Q: Why Monogamous Marriage? A: Lower crime, higher economic growth - gwern
http://dl.dropbox.com/u/5317066/2012-heinrich-puzzlemarriage.pdf

======
gwern
""The anthropological record indicates that approximately 85 per cent of human
societies have permitted men to have more than one wife (polygynous marriage),
and both empirical and evolutionary considerations suggest that large absolute
differences in wealth should favour more polygynous marriages. Yet, monogamous
marriage has spread across Europe, and more recently across the globe, even as
absolute wealth differences have expanded. Here, we develop and explore the
hypothesis that the norms and institutions that compose the modern package of
monogamous marriage have been favoured by cultural evolution because of their
group-beneficial effects—promoting success in inter-group competition. In
suppressing intrasexual competition and reducing the size of the pool of
unmarried men, normative monogamy reduces crime rates, including rape, murder,
assault, robbery and fraud, as well as decreasing personal abuses. By
assuaging the competition for younger brides, normative monogamy decreases (i)

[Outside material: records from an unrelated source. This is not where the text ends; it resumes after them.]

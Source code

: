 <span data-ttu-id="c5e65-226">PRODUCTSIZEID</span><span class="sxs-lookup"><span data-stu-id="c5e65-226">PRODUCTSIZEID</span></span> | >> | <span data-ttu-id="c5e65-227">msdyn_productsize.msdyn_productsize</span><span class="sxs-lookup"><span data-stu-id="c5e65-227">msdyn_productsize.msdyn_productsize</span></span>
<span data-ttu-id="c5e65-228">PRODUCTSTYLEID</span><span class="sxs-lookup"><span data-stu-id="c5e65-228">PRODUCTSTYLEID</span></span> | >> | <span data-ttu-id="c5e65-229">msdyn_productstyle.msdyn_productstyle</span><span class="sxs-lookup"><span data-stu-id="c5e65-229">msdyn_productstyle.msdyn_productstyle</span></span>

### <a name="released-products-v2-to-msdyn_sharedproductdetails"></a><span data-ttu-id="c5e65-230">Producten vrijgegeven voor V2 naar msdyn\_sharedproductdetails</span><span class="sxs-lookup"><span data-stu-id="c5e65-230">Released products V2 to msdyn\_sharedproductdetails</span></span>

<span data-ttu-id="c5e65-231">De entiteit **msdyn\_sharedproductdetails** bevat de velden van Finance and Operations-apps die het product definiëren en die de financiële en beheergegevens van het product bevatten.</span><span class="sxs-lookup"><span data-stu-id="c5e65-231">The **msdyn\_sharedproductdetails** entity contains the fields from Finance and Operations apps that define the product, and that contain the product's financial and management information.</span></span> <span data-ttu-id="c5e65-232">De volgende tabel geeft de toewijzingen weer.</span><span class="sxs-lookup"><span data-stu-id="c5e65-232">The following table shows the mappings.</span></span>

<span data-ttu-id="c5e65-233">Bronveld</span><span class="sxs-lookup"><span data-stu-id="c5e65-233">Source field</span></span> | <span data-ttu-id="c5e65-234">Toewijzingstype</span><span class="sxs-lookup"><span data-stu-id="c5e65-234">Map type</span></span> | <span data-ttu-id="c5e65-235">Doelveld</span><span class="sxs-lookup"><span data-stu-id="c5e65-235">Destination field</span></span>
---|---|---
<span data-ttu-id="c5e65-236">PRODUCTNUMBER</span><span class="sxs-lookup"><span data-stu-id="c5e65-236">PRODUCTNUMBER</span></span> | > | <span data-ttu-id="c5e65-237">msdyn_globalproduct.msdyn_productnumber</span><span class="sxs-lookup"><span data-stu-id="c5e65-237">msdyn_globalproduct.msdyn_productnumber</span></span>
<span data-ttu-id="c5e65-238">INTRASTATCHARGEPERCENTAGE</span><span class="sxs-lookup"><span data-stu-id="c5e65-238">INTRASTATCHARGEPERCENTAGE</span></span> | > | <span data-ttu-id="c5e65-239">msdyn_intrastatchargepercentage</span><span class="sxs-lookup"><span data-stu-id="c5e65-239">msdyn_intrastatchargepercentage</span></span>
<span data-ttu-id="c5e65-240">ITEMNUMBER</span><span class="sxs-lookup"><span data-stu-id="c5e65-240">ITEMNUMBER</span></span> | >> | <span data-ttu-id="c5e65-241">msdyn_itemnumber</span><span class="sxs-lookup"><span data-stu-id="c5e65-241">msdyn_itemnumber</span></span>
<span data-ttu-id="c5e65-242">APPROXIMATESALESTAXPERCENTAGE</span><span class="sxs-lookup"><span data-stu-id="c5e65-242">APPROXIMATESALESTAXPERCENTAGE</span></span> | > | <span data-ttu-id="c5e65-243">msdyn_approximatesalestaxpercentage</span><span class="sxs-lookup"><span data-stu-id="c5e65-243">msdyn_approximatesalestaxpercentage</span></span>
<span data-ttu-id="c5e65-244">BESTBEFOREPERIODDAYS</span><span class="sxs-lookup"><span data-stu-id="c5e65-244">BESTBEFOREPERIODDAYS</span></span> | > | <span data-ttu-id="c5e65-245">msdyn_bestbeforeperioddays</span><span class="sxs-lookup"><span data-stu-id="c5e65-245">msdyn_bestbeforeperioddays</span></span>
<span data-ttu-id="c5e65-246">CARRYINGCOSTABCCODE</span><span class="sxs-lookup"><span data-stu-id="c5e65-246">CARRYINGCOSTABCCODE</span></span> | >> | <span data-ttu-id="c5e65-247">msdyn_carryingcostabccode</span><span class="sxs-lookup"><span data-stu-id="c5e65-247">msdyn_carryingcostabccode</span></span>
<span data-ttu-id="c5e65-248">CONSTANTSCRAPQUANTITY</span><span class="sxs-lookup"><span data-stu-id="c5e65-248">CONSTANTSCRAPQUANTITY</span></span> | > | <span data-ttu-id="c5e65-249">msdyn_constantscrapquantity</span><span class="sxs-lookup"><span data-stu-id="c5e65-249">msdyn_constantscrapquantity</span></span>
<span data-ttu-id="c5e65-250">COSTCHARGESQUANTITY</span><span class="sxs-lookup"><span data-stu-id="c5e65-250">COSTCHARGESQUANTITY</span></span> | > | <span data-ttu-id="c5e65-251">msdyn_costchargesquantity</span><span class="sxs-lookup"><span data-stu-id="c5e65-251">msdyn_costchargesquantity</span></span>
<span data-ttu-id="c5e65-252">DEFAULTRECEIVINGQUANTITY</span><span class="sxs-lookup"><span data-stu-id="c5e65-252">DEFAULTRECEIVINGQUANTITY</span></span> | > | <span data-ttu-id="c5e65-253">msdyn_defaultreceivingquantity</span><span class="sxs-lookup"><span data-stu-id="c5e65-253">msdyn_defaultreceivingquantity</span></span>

the spousal age gap, (ii) fertility, and (iii) gender inequality. By shifting
male efforts from seeking wives to paternal investment, normative monogamy
increases savings, child investment and economic productivity. By increasing
the relatedness within households, normative monogamy reduces intra-household
conflict, leading to lower rates of child neglect, abuse, accidental death and
homicide. These predictions are tested using converging lines of evidence from
across the human sciences.""